[[ Information open ]]

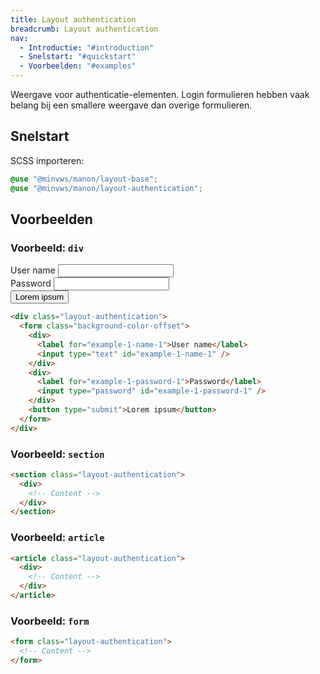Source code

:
```yaml
---
title: Layout authentication
breadcrumb: Layout authentication
nav:
  - Introductie: "#introduction"
  - Snelstart: "#quickstart"
  - Voorbeelden: "#examples"
---
```


<p id="introduction">Weergave voor authenticatie-elementen. Login formulieren hebben vaak belang bij
een smallere weergave dan overige formulieren.</p>

<h2 id="quickstart">Snelstart</h2>

SCSS importeren:

```scss
@use "@minvws/manon/layout-base";
@use "@minvws/manon/layout-authentication";
```

<h2 id="examples">Voorbeelden</h2>

### Voorbeeld: `div`

<div class="layout-authentication">
  <form class="background-color-offset">
    <div>
      <label for="example-1-name-1">User name</label>
      <input type="text" id="example-1-name-1" />
    </div>
    <div>
      <label for="example-1-password-1">Password</label>
      <input type="password" id="example-1-password-1" />
    </div>
    <button type="submit">Lorem ipsum</button>
  </form>
</div>

```html
<div class="layout-authentication">
  <form class="background-color-offset">
    <div>
      <label for="example-1-name-1">User name</label>
      <input type="text" id="example-1-name-1" />
    </div>
    <div>
      <label for="example-1-password-1">Password</label>
      <input type="password" id="example-1-password-1" />
    </div>
    <button type="submit">Lorem ipsum</button>
  </form>
</div>
```

### Voorbeeld: `section`

```html
<section class="layout-authentication">
  <div>
    <!-- Content -->
  </div>
</section>
```

### Voorbeeld: `article`

```html
<article class="layout-authentication">
  <div>
    <!-- Content -->
  </div>
</article>
```

### Voorbeeld: `form`

```html
<form class="layout-authentication">
  <!-- Content -->
</form>
```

[[ Information closed ]]

- Task goal -
Give the records back exactly. Leave the pictures out.

- Solved problem -
Source code

:
```yaml
---
title: Layout authentication
breadcrumb: Layout authentication
nav:
  - Introductie: "#introduction"
  - Snelstart: "#quickstart"
  - Voorbeelden: "#examples"
---
```


<p id="introduction">Weergave voor authenticatie-elementen. Login formulieren hebben vaak belang bij
een smallere weergave dan overige formulieren.</p>

<h2 id="quickstart">Snelstart</h2>

SCSS importeren:

```scss
@use "@minvws/manon/layout-base";
@use "@minvws/manon/layout-authentication";
```

<h2 id="examples">Voorbeelden</h2>

### Voorbeeld: `div`

<div class="layout-authentication">
  <form class="background-color-offset">
    <div>
      <label for="example-1-name-1">User name</label>
      <input type="text" id="example-1-name-1" />
    </div>
    <div>
      <label for="example-1-password-1">Password</label>
      <input type="password" id="example-1-password-1" />
    </div>
    <button type="submit">Lorem ipsum</button>
  </form>
</div>

```html
<div class="layout-authentication">
  <form class="background-color-offset">
    <div>
      <label for="example-1-name-1">User name</label>
      <input type="text" id="example-1-name-1" />
    </div>
    <div>
      <label for="example-1-password-1">Password</label>
      <input type="password" id="example-1-password-1" />
    </div>
    <button type="submit">Lorem ipsum</button>
  </form>
</div>
```

### Voorbeeld: `section`

```html
<section class="layout-authentication">
  <div>
    <!-- Content -->
  </div>
</section>
```

### Voorbeeld: `article`

```html
<article class="layout-authentication">
  <div>
    <!-- Content -->
  </div>
</article>
```

### Voorbeeld: `form`

```html
<form class="layout-authentication">
  <!-- Content -->
</form>
```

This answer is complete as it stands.